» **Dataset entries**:
+++

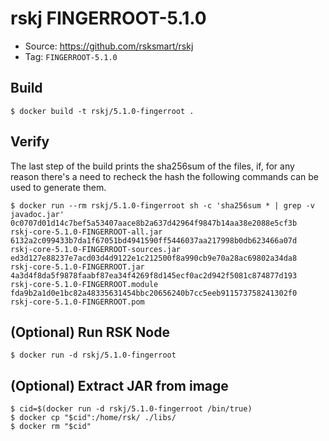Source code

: # rskj FINGERROOT-5.1.0

* Source: https://github.com/rsksmart/rskj
* Tag: `FINGERROOT-5.1.0`

## Build

```
$ docker build -t rskj/5.1.0-fingerroot .
```

## Verify

The last step of the build prints the sha256sum of the files, if, for any reason there's a need to recheck the hash the following commands can be used to generate them.

```
$ docker run --rm rskj/5.1.0-fingerroot sh -c 'sha256sum * | grep -v javadoc.jar'
0c0707d01d14c7bef5a53407aace8b2a637d42964f9847b14aa38e2088e5cf3b  rskj-core-5.1.0-FINGERROOT-all.jar
6132a2c099433b7da1f67051bd4941590ff5446037aa217998b0db623466a07d  rskj-core-5.1.0-FINGERROOT-sources.jar
ed3d127e88237e7acd03d4d9122e1c212500f8a990cb9e70a28ac69802a34da8  rskj-core-5.1.0-FINGERROOT.jar
4a3d4f8da5f9878faabf87ea34f4269f8d145ecf0ac2d942f5081c874877d193  rskj-core-5.1.0-FINGERROOT.module
fda9b2a1d0e1bc82a48335631454bbc20656240b7cc5eeb911573758241302f0  rskj-core-5.1.0-FINGERROOT.pom
```
## (Optional) Run RSK Node
```
$ docker run -d rskj/5.1.0-fingerroot
```

## (Optional) Extract JAR from image

```
$ cid=$(docker run -d rskj/5.1.0-fingerroot /bin/true)
$ docker cp "$cid":/home/rsk/ ./libs/
$ docker rm "$cid"
```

+++

» **Task details**: Only an exact, picture-free copy of the entries counts as the answer.

» **Answer for the task**:
Source code

: # rskj FINGERROOT-5.1.0

* Source: https://github.com/rsksmart/rskj
* Tag: `FINGERROOT-5.1.0`

## Build

```
$ docker build -t rskj/5.1.0-fingerroot .
```

## Verify

The last step of the build prints the sha256sum of the files, if, for any reason there's a need to recheck the hash the following commands can be used to generate them.

```
$ docker run --rm rskj/5.1.0-fingerroot sh -c 'sha256sum * | grep -v javadoc.jar'
0c0707d01d14c7bef5a53407aace8b2a637d42964f9847b14aa38e2088e5cf3b  rskj-core-5.1.0-FINGERROOT-all.jar
6132a2c099433b7da1f67051bd4941590ff5446037aa217998b0db623466a07d  rskj-core-5.1.0-FINGERROOT-sources.jar
ed3d127e88237e7acd03d4d9122e1c212500f8a990cb9e70a28ac69802a34da8  rskj-core-5.1.0-FINGERROOT.jar
4a3d4f8da5f9878faabf87ea34f4269f8d145ecf0ac2d942f5081c874877d193  rskj-core-5.1.0-FINGERROOT.module
fda9b2a1d0e1bc82a48335631454bbc20656240b7cc5eeb911573758241302f0  rskj-core-5.1.0-FINGERROOT.pom
```
## (Optional) Run RSK Node
```
$ docker run -d rskj/5.1.0-fingerroot
```

## (Optional) Extract JAR from image

```
$ cid=$(docker run -d rskj/5.1.0-fingerroot /bin/true)
$ docker cp "$cid":/home/rsk/ ./libs/
$ docker rm "$cid"
```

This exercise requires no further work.